Ahora viene otra locura peor: borrar la independencia del Poder Judicial. A diferencia del aeropuerto, que era visible, el problema de acabar con la independencia judicial no lo percibe la mayoría y no tiene conocimiento de la gravedad del asunto.
Quienes se dicen morenistas preparados, digamos Marcelo Ebrard, Juan Ramón de la Fuente, Ricardo Monreal y Olga Sánchez Cordero, saben que la iniciativa destruye décadas de lucha democrática en México. Porque no es lo mismo tumbar una obra que llevaba 5 años que romper la columna vertebral de nuestras libertades, de nuestra justicia.
Si a eso sumamos la pérdida de autonomía de instituciones que se han vuelto vitales para nuestra democracia como el Instituto Nacional Electoral, el Instituto de Acceso a la Información Pública o la mismísima Universidad Autónoma de México, perderíamos todo por un capricho. Por una vergonzosa venganza política.
Es incomprensible cómo personas que suponemos racionales, patriotas, con prestigio en el exterior pueden atreverse a validar un crimen político contra las instituciones. ¿Cómo validar la eliminación de los diputados y senadores plurinominales, si fueron un diseño para dar voz a las minorías?
Por más que le demos la vuelta, la credibilidad de la próxima presidenta, Claudia Sheinbaum, está en juego. No debe caer en la irracionalidad, en el capricho que significa el despojo de derechos como el juicio de amparo o la independencia judicial, cimientos indispensables de un Estado moderno. ¿Para qué tener un doctorado y gran experiencia política si no se comprende y detiene la magnitud de ese despojo a los ciudadanos?
A menos que la idea sea cambiar de régimen. Que exista un plan perverso para que López Obrador siga gobernando desde cualquier lugar y durante el tiempo que quiera, tal como lo hace Nicolás Maduro en Venezuela. Para la propia Claudia sería mejor darle largas al asunto y al llegar a Palacio, entonces sí, diseñar una auténtica reforma para modernizar los procesos judiciales, para agilizar las sentencias, para eliminar burocracia y corrupción que hay en los juzgados, sobre todo la que se da entre actuarios y funcionarios menores.

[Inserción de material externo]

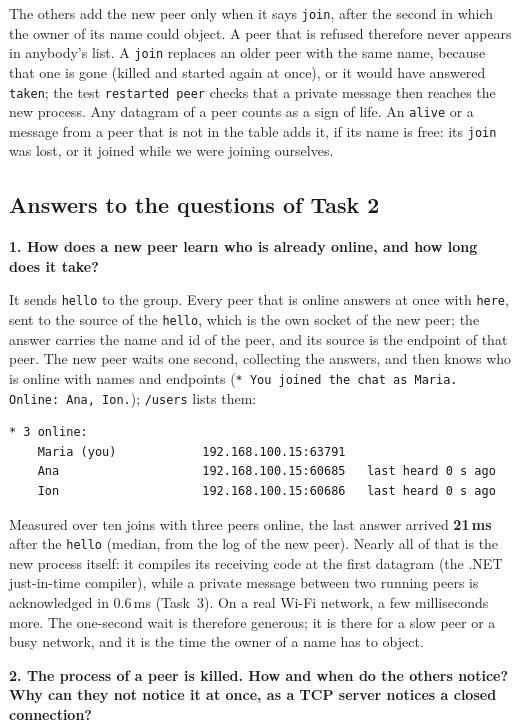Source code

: \documentclass[11pt,a4paper]{article}
\newcommand{\question}[1]{\par\medskip\textbf{#1}\par}
\newcommand{\code}[1]{{\frenchspacing\texttt{#1}}}
\begin{document}
The others add the new peer only when it says \code{join}, after the second in which the owner of
its name could object. A peer that is refused therefore never appears in anybody's list. A
\code{join} replaces an older peer with the same name, because that one is gone (killed and
started again at once), or it would have answered \code{taken}; the test \code{restarted peer}
checks that a private message then reaches the new process. Any datagram of a peer counts as a sign
of life. An \code{alive} or a message from a peer that is not in the table adds it, if its name is
free: its \code{join} was lost, or it joined while we were joining ourselves.

\subsection{Answers to the questions of Task 2}

\question{1. How does a new peer learn who is already online, and how long does it take?}

It sends \code{hello} to the group. Every peer that is online answers at once with \code{here},
sent to the source of the \code{hello}, which is the own socket of the new peer; the answer carries
the name and id of the peer, and its source is the endpoint of that peer. The new peer waits one
second, collecting the answers, and then knows who is online with names and endpoints
(\code{* You joined the chat as Maria. Online: Ana, Ion.}); \code{/users} lists them:

\begin{lstlisting}
* 3 online:
    Maria (you)            192.168.100.15:63791
    Ana                    192.168.100.15:60685   last heard 0 s ago
    Ion                    192.168.100.15:60686   last heard 0 s ago
\end{lstlisting}

Measured over ten joins with three peers online, the last answer arrived \textbf{21\,ms} after the
\code{hello} (median, from the log of the new peer). Nearly all of that is the new process itself:
it compiles its receiving code at the first datagram (the .NET just-in-time compiler), while a
private message between two running peers is acknowledged in 0.6\,ms (Task~3). On a real Wi-Fi
network, a few milliseconds more. The one-second wait is therefore generous; it is there for a
slow peer or a busy network, and it is the time the owner of a name has to object.

\question{2. The process of a peer is killed. How and when do the others notice? Why can they not
notice it at once, as a TCP server notices a closed connection?}
\end{document}
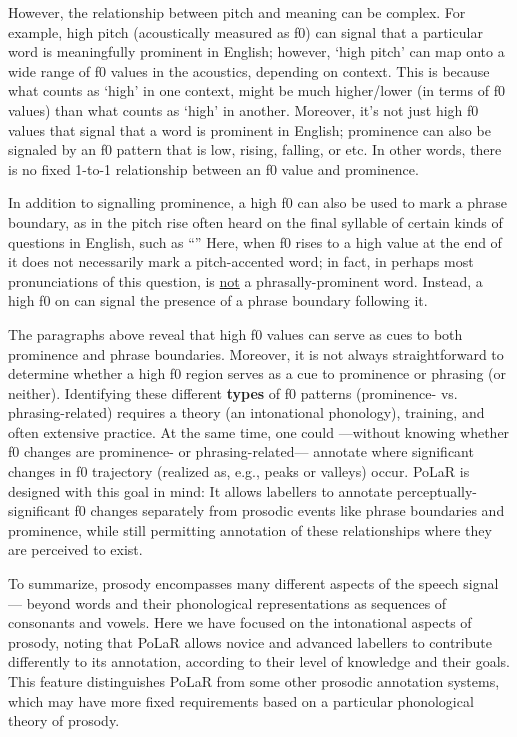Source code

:However, the relationship between pitch and meaning can be complex. For example, high pitch (acoustically measured as f0) can signal that a particular word is meaningfully prominent in English; however, ‘high pitch’ can map onto a wide range of f0 values in the acoustics, depending on context. This is because what counts as ‘high’ in one context, might be much higher\slash lower (in terms of f0 values) than what counts as ‘high’ in another. Moreover, it’s not just high f0 values that signal that a word is prominent in English; prominence can also be signaled by an f0 pattern that is low, rising, falling, or etc. In other words, there is no fixed 1-to-1 relationship between an f0 value and prominence.

In addition to signalling prominence, a high f0 can also be used to mark a phrase boundary, as in the pitch rise often heard on the final syllable of certain kinds of questions in English, such as “” Here, when f0 rises to a high value at the end of  it does not necessarily mark a pitch-accented word; in fact, in perhaps most pronunciations of this question,  is \uline{not} a phrasally-prominent word. Instead, a high f0 on  can signal the presence of a phrase boundary following it.

The paragraphs above reveal that high f0 values can serve as cues to both prominence and phrase boundaries. Moreover, it is not always straightforward to determine whether a high f0 region serves as a cue to prominence or phrasing (or neither). Identifying these different \textbf{types} of f0 patterns (prominence- vs. phrasing-related) requires a theory (an intonational phonology), training, and often extensive practice. At the same time, one could —without knowing whether f0 changes are prominence- or phrasing-related— annotate where significant changes in f0 trajectory (realized as, e.g., peaks or valleys) occur. PoLaR is designed with this goal in mind: It allows labellers to annotate perceptually-significant f0 changes separately from prosodic events like phrase boundaries and prominence, while still permitting annotation of these relationships where they are perceived to exist.

To summarize, prosody encompasses many different aspects of the speech signal — beyond words and their phonological representations as sequences of consonants and vowels. Here we have focused on the intonational aspects of prosody, noting that PoLaR allows novice and advanced labellers to contribute differently to its annotation, according to their level of knowledge and their goals. This feature distinguishes PoLaR from some other prosodic annotation systems, which may have more fixed requirements based on a particular phonological theory of prosody.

Lo único que debe hacer la presidenta electa es enviar una señal a diputados y senadores de su partido para que detengan la decisión. Si lo hace, sabrán que ella es quien va a mandar los próximos seis años y con ella tendrán que cuadrarse y no con quien residirá en un rancho llamado “La Chingada”. Esa decisión borraría del mapa al lopezobradorismo. Si así lo decide Claudia, tendrá despejado el camino para modernizar las instituciones sin destruirlas, para perfeccionar el funcionamiento, no solo del Poder Judicial sino de todo lo que quedó obsoleto a través del tiempo. Ella empujó la transformación de la CDMX en procesos digitales, incluso obtuvo un premio de Singapur por sus avances.
Claudia puede gobernar desde el primero de septiembre. Pero la esperanza se reduce cuando recordamos que hace seis años teníamos la esperanza de que López Obrador respetara el trabajo y los ahorros de millones de mexicanos que se empeñaron en construir el mejor aeropuerto de Latinoamérica y lo tiró a patadas sin ninguna razón. Claudia puede y debe gobernar desde el primero de septiembre.